What is a research data repository and why does your institution need one?

Data sharing is becoming mandatory

For most of the history of academic research, sharing data was optional. You published your findings; whether you shared the underlying data was up to you. That's changing rapidly.

Major funding agencies — the NIH, NSF, Wellcome Trust, European Research Council, and many national equivalents — now require data management plans as part of grant applications, and increasingly require that data be deposited in an accessible repository upon publication. Journals in many fields have adopted similar policies. The open science movement has made data sharing an expectation in disciplines where it was once rare.

For institutions that want to support their researchers' compliance with these requirements — and attract the funding that comes with being able to demonstrate that support — having an institutional research data repository is becoming a practical necessity.

What a research data repository actually does

A research data repository is a system for depositing, describing, preserving, and providing access to research data. At its core it does four things: it accepts deposits of research datasets in various formats, it stores those datasets reliably over the long term, it provides metadata description so datasets are discoverable, and it makes datasets accessible to other researchers — either openly or with controlled access.

Beyond those basics, modern research data repositories provide DOI assignment so individual datasets can be cited in publications and have persistent identifiers that work even if the repository moves, version management so updated datasets can be deposited without losing the original, access controls for sensitive data that can't be shared openly, usage statistics so researchers can demonstrate the impact of their data, and integration with ORCID so depositing researchers are properly credited.

The distinction between a research data repository and a general institutional repository is worth understanding. A general institutional repository (often built on DSpace) stores the full range of institutional output: publications, theses, reports, datasets, multimedia. A research data repository (typically Dataverse) is optimized specifically for datasets — it has better tools for data exploration, more granular metadata for different data types, and workflows designed around the research data lifecycle.

Who needs a dedicated research data repository

Not every institution needs a dedicated research data repository. The decision depends on the volume and nature of research being conducted, funder requirements, and existing infrastructure.
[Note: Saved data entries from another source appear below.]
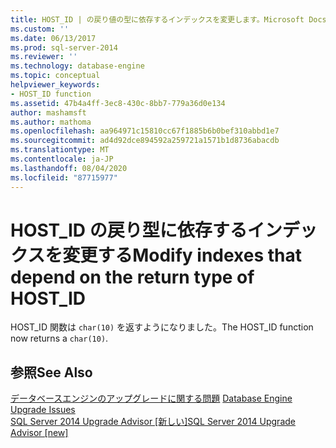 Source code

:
 ```yaml
---
title: HOST_ID | の戻り値の型に依存するインデックスを変更します。Microsoft Docs
ms.custom: ''
ms.date: 06/13/2017
ms.prod: sql-server-2014
ms.reviewer: ''
ms.technology: database-engine
ms.topic: conceptual
helpviewer_keywords:
- HOST_ID function
ms.assetid: 47b4a4ff-3ec8-430c-8bb7-779a36d0e134
author: mashamsft
ms.author: mathoma
ms.openlocfilehash: aa964971c15810cc67f1885b6b0bef310abbd1e7
ms.sourcegitcommit: ad4d92dce894592a259721a1571b1d8736abacdb
ms.translationtype: MT
ms.contentlocale: ja-JP
ms.lasthandoff: 08/04/2020
ms.locfileid: "87715977"
---
```

# <a name="modify-indexes-that-depend-on-the-return-type-of-host_id"></a><span data-ttu-id="94deb-102">HOST_ID の戻り型に依存するインデックスを変更する</span><span class="sxs-lookup"><span data-stu-id="94deb-102">Modify indexes that depend on the return type of HOST_ID</span></span>
  <span data-ttu-id="94deb-103">HOST_ID 関数は `char(10)` を返すようになりました。</span><span class="sxs-lookup"><span data-stu-id="94deb-103">The HOST_ID function now returns a `char(10)`.</span></span>  
  
## <a name="see-also"></a><span data-ttu-id="94deb-104">参照</span><span class="sxs-lookup"><span data-stu-id="94deb-104">See Also</span></span>  
 <span data-ttu-id="94deb-105">[データベースエンジンのアップグレードに関する問題](../../../2014/sql-server/install/database-engine-upgrade-issues.md) </span><span class="sxs-lookup"><span data-stu-id="94deb-105">[Database Engine Upgrade Issues](../../../2014/sql-server/install/database-engine-upgrade-issues.md) </span></span>  
 [<span data-ttu-id="94deb-106">SQL Server 2014 Upgrade Advisor &#91;新しい&#93;</span><span class="sxs-lookup"><span data-stu-id="94deb-106">SQL Server 2014 Upgrade Advisor &#91;new&#93;</span></span>](sql-server-2014-upgrade-advisor.md)  
  
  
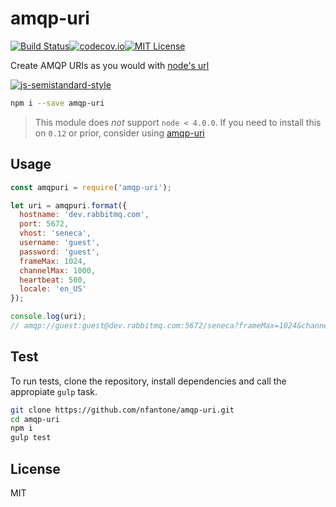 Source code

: # amqp-uri
[![Build Status](https://travis-ci.org/nfantone/amqp-uri.svg?branch=develop)](https://travis-ci.org/nfantone/amqp-uri)[![codecov.io](https://codecov.io/github/nfantone/amqp-uri/coverage.svg?branch=develop)](https://codecov.io/github/nfantone/amqp-uri?branch=develop)[![MIT License](https://img.shields.io/badge/license-MIT-blue.svg?style=flat-square)](https://github.com/nfantone/amqp-uri/blob/master/LICENSE)

Create AMQP URIs as you would with [node's url][1]

[![js-semistandard-style](https://cdn.rawgit.com/flet/semistandard/master/badge.svg)](https://github.com/Flet/semistandard)

```sh
npm i --save amqp-uri
```

> This module does _not_ support `node < 4.0.0`. If you need to install this on `0.12` or prior, consider using [amqp-uri][2]

## Usage

```javascript
const amqpuri = require('amqp-uri');

let uri = amqpuri.format({
  hostname: 'dev.rabbitmq.com',
  port: 5672,
  vhost: 'seneca',
  username: 'guest',
  password: 'guest',
  frameMax: 1024,
  channelMax: 1000,
  heartbeat: 500,
  locale: 'en_US'
});

console.log(uri);
// amqp://guest:guest@dev.rabbitmq.com:5672/seneca?frameMax=1024&channelMax=1000&heartbeat=500&locale=en_US
```

## Test
To run tests, clone the repository, install dependencies and call the appropiate `gulp` task.

```sh
git clone https://github.com/nfantone/amqp-uri.git
cd amqp-uri
npm i
gulp test
```

## License
MIT

[1]: https://nodejs.org/api/url.html
[2]: https://www.npmjs.com/package/amqp-uri
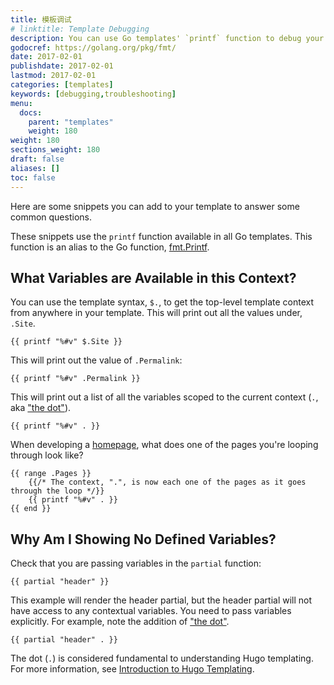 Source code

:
 ```yaml
---
title: 模板调试
# linktitle: Template Debugging
description: You can use Go templates' `printf` function to debug your Hugo  templates. These snippets provide a quick and easy visualization of the variables available to you in different contexts.
godocref: https://golang.org/pkg/fmt/
date: 2017-02-01
publishdate: 2017-02-01
lastmod: 2017-02-01
categories: [templates]
keywords: [debugging,troubleshooting]
menu:
  docs:
    parent: "templates"
    weight: 180
weight: 180
sections_weight: 180
draft: false
aliases: []
toc: false
---
```


Here are some snippets you can add to your template to answer some common questions.

These snippets use the `printf` function available in all Go templates.  This function is an alias to the Go function, [fmt.Printf](https://golang.org/pkg/fmt/).

## What Variables are Available in this Context?

You can use the template syntax, `$.`, to get the top-level template context from anywhere in your template. This will print out all the values under, `.Site`.

```
{{ printf "%#v" $.Site }}
```

This will print out the value of `.Permalink`:


```
{{ printf "%#v" .Permalink }}
```


This will print out a list of all the variables scoped to the current context
(`.`, aka ["the dot"][tempintro]).


```
{{ printf "%#v" . }}
```


When developing a [homepage][], what does one of the pages you're looping through look like?

```
{{ range .Pages }}
    {{/* The context, ".", is now each one of the pages as it goes through the loop */}}
    {{ printf "%#v" . }}
{{ end }}
```

## Why Am I Showing No Defined Variables?

Check that you are passing variables in the `partial` function:

```
{{ partial "header" }}
```

This example will render the header partial, but the header partial will not have access to any contextual variables. You need to pass variables explicitly. For example, note the addition of ["the dot"][tempintro].

```
{{ partial "header" . }}
```

The dot (`.`) is considered fundamental to understanding Hugo templating. For more information, see [Introduction to Hugo Templating][tempintro].

[homepage]: /templates/homepage/
[tempintro]: /templates/introduction/
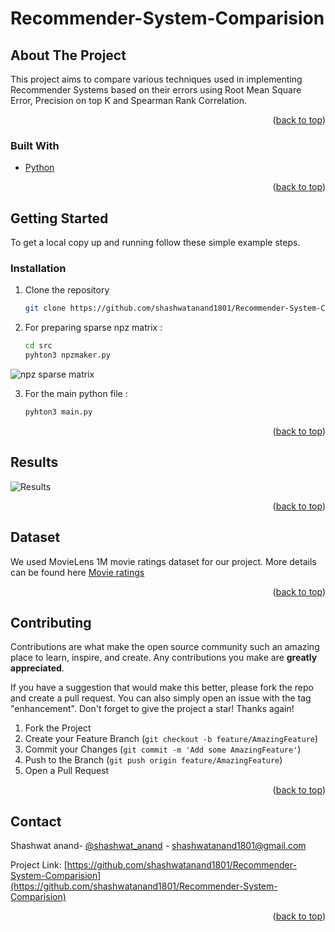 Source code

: # Recommender-System-Comparision

<!-- ABOUT THE PROJECT -->
## About The Project

This project aims to compare various techniques used in implementing Recommender Systems based on their errors using Root Mean Square Error, Precision on top K and Spearman Rank Correlation.

<p align="right">(<a href="#top">back to top</a>)</p>



### Built With


* [Python](https://www.python.org/)

<p align="right">(<a href="#top">back to top</a>)</p>



<!-- GETTING STARTED -->
## Getting Started

To get a local copy up and running follow these simple example steps.

### Installation

1. Clone the repository
   ```sh
   git clone https://github.com/shashwatanand1801/Recommender-System-Comparision.git
   ```
2. For preparing sparse npz matrix :
   ```sh
   cd src
   pyhton3 npzmaker.py
   ```
  ![npz sparse matrix](../media/images/npz.PNG?raw=true)
  
3. For the main python file :
   ```sh
   pyhton3 main.py
   ```

<p align="right">(<a href="#top">back to top</a>)</p>


<!-- USAGE EXAMPLES -->
## Results

<!-- Few snaps of working application -->


![Results](../media/images/Result.PNG?raw=true)



<p align="right">(<a href="#top">back to top</a>)</p>





<!-- Dataset -->
## Dataset
We used MovieLens 1M movie ratings dataset for our project. More details can be found here <a href="https://grouplens.org/datasets/movielens/1m/"> Movie ratings</a>



<p align="right">(<a href="#top">back to top</a>)</p>




<!-- CONTRIBUTING -->
## Contributing

Contributions are what make the open source community such an amazing place to learn, inspire, and create. Any contributions you make are **greatly appreciated**.

If you have a suggestion that would make this better, please fork the repo and create a pull request. You can also simply open an issue with the tag "enhancement".
Don't forget to give the project a star! Thanks again!

1. Fork the Project
2. Create your Feature Branch (`git checkout -b feature/AmazingFeature`)
3. Commit your Changes (`git commit -m 'Add some AmazingFeature'`)
4. Push to the Branch (`git push origin feature/AmazingFeature`)
5. Open a Pull Request

<p align="right">(<a href="#top">back to top</a>)</p>



<!-- CONTACT -->
## Contact

Shashwat anand- [@shashwat_anand](https://www.linkedin.com/in/shashwat-anand/) - shashwatanand1801@gmail.com

Project Link: [https://github.com/shashwatanand1801/Recommender-System-Comparision](https://github.com/shashwatanand1801/Recommender-System-Comparision)

<p align="right">(<a href="#top">back to top</a>)</p>




<!-- MARKDOWN LINKS & IMAGES -->
<!-- https://www.markdownguide.org/basic-syntax/#reference-style-links -->
[contributors-shield]: https://img.shields.io/github/contributors/shashwatanand1801/Project-Management.svg?style=for-the-badge
[contributors-url]: https://github.com/shashwatanand1801/Project-Management/graphs/contributors
[forks-shield]: https://img.shields.io/github/forks/shashwatanand1801/Project-Management.svg?style=for-the-badge
[forks-url]: https://github.com/shashwatanand1801/Project-Management/network/members
[stars-shield]: https://img.shields.io/github/stars/shashwatanand1801/Project-Management.svg?style=for-the-badge
[stars-url]: https://github.com/shashwatanand1801/Project-Management/stargazers
[issues-shield]: https://img.shields.io/github/issues/shashwatanand1801/Project-Management.svg?style=for-the-badge
[issues-url]: https://github.com/shashwatanand1801/Project-Management/issues
[license-shield]: https://img.shields.io/github/license/shashwatanand1801/Project-Management.svg?style=for-the-badge
[license-url]: https://github.com/shashwatanand1801/Project-Management/blob/main/LICENSE
[linkedin-shield]: https://img.shields.io/badge/-LinkedIn-black.svg?style=for-the-badge&logo=linkedin&colorB=555
[linkedin-url]: https://www.linkedin.com/in/shashwat-anand/
[product-screenshot]: readme_images/landing.png
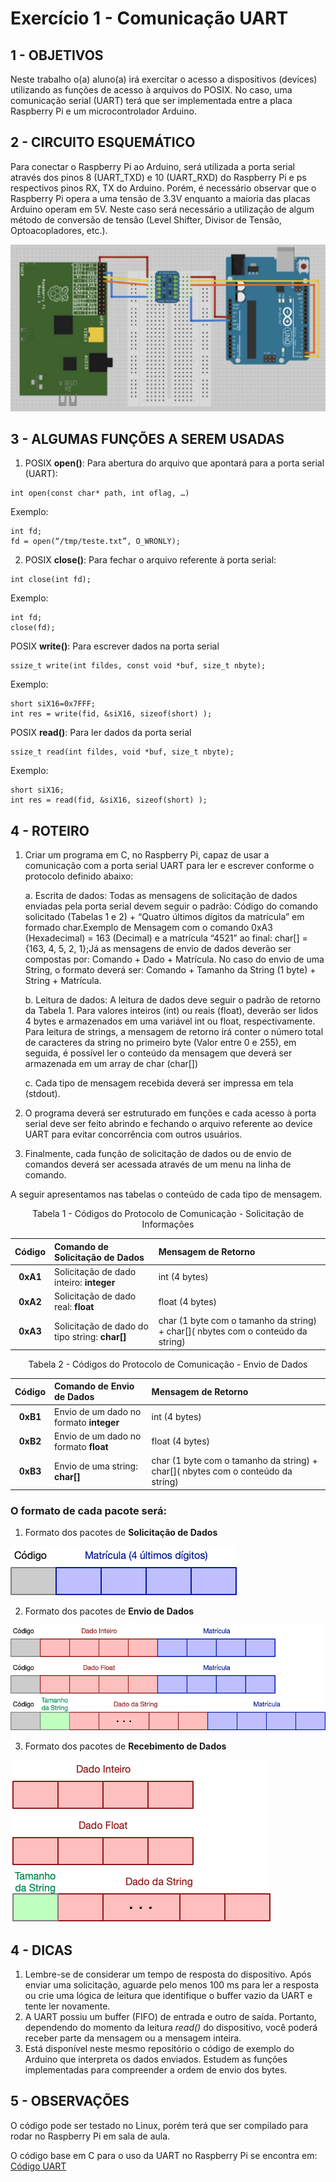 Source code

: # Exercício 1 - Comunicação UART

## 1 - OBJETIVOS

Neste trabalho o(a) aluno(a) irá exercitar o acesso a dispositivos (devices) utilizando as funções de acesso à arquivos do POSIX. No caso, uma comunicação serial (UART) terá que ser implementada entre a placa Raspberry Pi e um microcontrolador Arduino.

## 2 - CIRCUITO ESQUEMÁTICO

Para conectar o Raspberry Pi ao Arduino, será utilizada a porta serial através dos pinos 8 (UART_TXD) e 10 (UART_RXD) do Raspberry Pi e ps respectivos pinos RX, TX do Arduino. Porém, é necessário observar que o Raspberry Pi opera a uma tensão de 3.3V enquanto a maioria das placas Arduino operam em 5V. Neste caso será necessário a utilização de algum método de conversão de tensão (Level Shifter, Divisor de Tensão, Optoacopladores, etc.).

![Conexão entre Raspberry Pi e Arduino - UART](./imagens/rasp_arduino_uart.png)

## 3 - ALGUMAS FUNÇÕES A SEREM USADAS

1. POSIX **open()**: Para abertura do arquivo que apontará para a porta serial (UART):
```
int open(const char* path, int oflag, …)
``` 
Exemplo: 
```
int fd;
fd = open(“/tmp/teste.txt”, O_WRONLY);
```
2. POSIX **close()**: Para fechar o arquivo referente à porta serial:
```
int close(int fd);
```
Exemplo: 
```
int fd;
close(fd);
```
POSIX **write()**: Para escrever dados na porta serial
```
ssize_t write(int fildes, const void *buf, size_t nbyte);
```
Exemplo: 
```
short siX16=0x7FFF;           
int res = write(fid, &siX16, sizeof(short) );
```
POSIX **read()**: Para ler dados da porta serial
```
ssize_t read(int fildes, void *buf, size_t nbyte);
```
Exemplo: 
```
short siX16;          
int res = read(fid, &siX16, sizeof(short) );
```

## 4 - ROTEIRO

1. Criar um programa em C, no Raspberry Pi, capaz de usar a comunicação com a porta serial UART para ler e escrever conforme o protocolo definido abaixo:  

   a. Escrita de dados: Todas as mensagens de solicitação de dados enviadas pela porta serial devem seguir o padrão: Código do comando solicitado (Tabelas 1 e 2) + “Quatro últimos dígitos da matrícula” em formado char.Exemplo de Mensagem com o comando 0xA3 (Hexadecimal) = 163 (Decimal) e a matrícula “4521” ao final: char[] = {163, 4, 5, 2, 1};Já as mensagens de envio de dados deverão ser compostas por: Comando + Dado + Matrícula. No caso do envio de uma String, o formato deverá ser: Comando + Tamanho da String (1 byte) + String + Matrícula. 

   b. Leitura de dados: A leitura de dados deve seguir o padrão de retorno da Tabela 1. Para valores inteiros (int) ou reais (float), deverão ser lidos 4 bytes e armazenados em uma variável int ou float, respectivamente. Para leitura de strings, a mensagem de retorno irá conter o número total de caracteres da string no primeiro byte (Valor entre 0 e 255), em seguida, é possível ler o conteúdo da mensagem que deverá ser armazenada em um array de char (char[])  

   c. Cada tipo de mensagem recebida deverá ser impressa em tela (stdout).  

2. O programa deverá ser estruturado em funções e cada acesso à porta serial deve ser feito abrindo e fechando o arquivo referente ao device UART para evitar concorrência com outros usuários.

3. Finalmente, cada função de solicitação de dados ou de envio de comandos deverá ser acessada através de um menu na linha de comando.

A seguir apresentamos nas tabelas o conteúdo de cada tipo de mensagem.

<p style="text-align: center;">Tabela 1 - Códigos do Protocolo de Comunicação - Solicitação de Informações</p>

| Código |	Comando de Solicitação de Dados |	Mensagem de Retorno |
|:-:|:--|:--|
| **0xA1** |	Solicitação de dado inteiro: **integer** | int (4 bytes) |
| **0xA2** |	Solicitação de dado real: **float**	| float (4 bytes) |
| **0xA3** |	Solicitação de dado do tipo string: **char[]** | char (1 byte com o tamanho da string) + char[]( nbytes com o conteúdo da string) |
 
<p style="text-align: center;">Tabela 2 - Códigos do Protocolo de Comunicação - Envio de Dados</p>

| Código |	Comando de Envio de Dados | Mensagem de Retorno
|:-:|:--|:--|
| **0xB1** |	Envio de um dado no formato **integer**	| int (4 bytes)
| **0xB2** |	Envio de um dado no formato **float** | float (4 bytes)
| **0xB3** |	Envio de uma string: **char[]**	| char (1 byte com o tamanho da string) + char[]( nbytes com o conteúdo da string)

### O formato de cada pacote será:

1. Formato dos pacotes de **Solicitação de Dados**

![Pacode de Solicitação](imagens/pacote_solicita_dados.png)

2. Formato dos pacotes de **Envio de Dados**

![Pacode de Envio](imagens/pacote_envia_dados.png)

3. Formato dos pacotes de **Recebimento de Dados**

![Pacode de Recebimento](imagens/pacote_respostas.png)

## 4 - DICAS

1. Lembre-se de considerar um tempo de resposta do dispositivo. Após enviar uma solicitação, aguarde pelo menos 100 ms para ler a resposta ou crie uma lógica de leitura que identifique o buffer vazio da UART e tente ler novamente.  
2. A UART possiu um buffer (FIFO) de entrada e outro de saída. Portanto, dependendo do momento da leitura *read()* do dispositivo, você poderá receber parte da mensagem ou a mensagem inteira.  
3. Está disponível neste mesmo repositório o código de exemplo do Arduino que interpreta os dados enviados. Estudem as funções implementadas para compreender a ordem de envio dos bytes.

## 5 - OBSERVAÇÕES

O código pode ser testado no Linux, porém terá que ser compilado para rodar no Raspberry Pi em sala de aula.

O código base em C para o uso da UART no Raspberry Pi se encontra em: 
[Código UART](https://gitlab.com/fse_fga/uart_raspberry_pi) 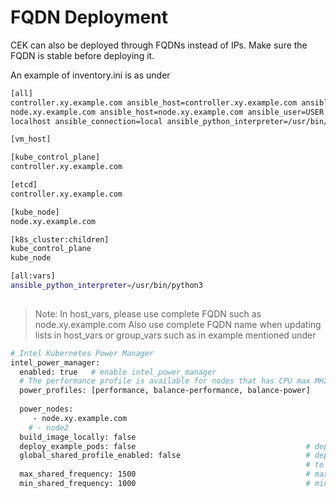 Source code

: # FQDN Deployment
CEK can also be deployed through FQDNs instead of IPs. Make sure the FQDN is stable before deploying it.

An example of inventory.ini is as under

```bash
[all]
controller.xy.example.com ansible_host=controller.xy.example.com ansible_user=USER ansible_password=USER
node.xy.example.com ansible_host=node.xy.example.com ansible_user=USER ansible_password=USER
localhost ansible_connection=local ansible_python_interpreter=/usr/bin/python3

[vm_host]

[kube_control_plane]
controller.xy.example.com

[etcd]
controller.xy.example.com

[kube_node]
node.xy.example.com

[k8s_cluster:children]
kube_control_plane
kube_node

[all:vars]
ansible_python_interpreter=/usr/bin/python3
 
``` 
> Note: In host_vars, please use complete FQDN such as node.xy.example.com
        Also use complete FQDN name when updating lists in host_vars or group_vars such as in example mentioned under

```bash
# Intel Kubernetes Power Manager
intel_power_manager:
  enabled: true   # enable intel_power_manager
  # The performance profile is available for nodes that has CPU max MHz > 3500.0000 - use 'lscpu' command to see your node details
  power_profiles: [performance, balance-performance, balance-power]       # the list of PowerProfiles that will be available on the nodes
                                                                          # possible PowerProfiles are: performance, balance_performance, balance_power
  power_nodes:                                                          # list of nodes that should be considered during Operator work and profiles deployment
     - node.xy.example.com
    # - node2
  build_image_locally: false
  deploy_example_pods: false                                      # deploy example Pods that will utilize special resources
  global_shared_profile_enabled: false                            # deploy custom Power Profile with user defined frequencies that can be applied to all power nodes
                                                                  # to make use of Shared Profile fill Shared Workload settings in host vars
  max_shared_frequency: 1500                                      # max frequency that will be applied for cores by Shared Workload
  min_shared_frequency: 1000                                      # min frequency that will be applied for cores by Shared Workload
```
A dedicated repository makes most sense for research-intensive universities where funded research generates significant data outputs across multiple disciplines, for institutions where funder mandates require data to be deposited in a specific type of repository, for research centers where data sharing and replication are central to the institutional mission, and for institutions that want to offer data deposit as a service to affiliated researchers who lack access to discipline-specific repositories.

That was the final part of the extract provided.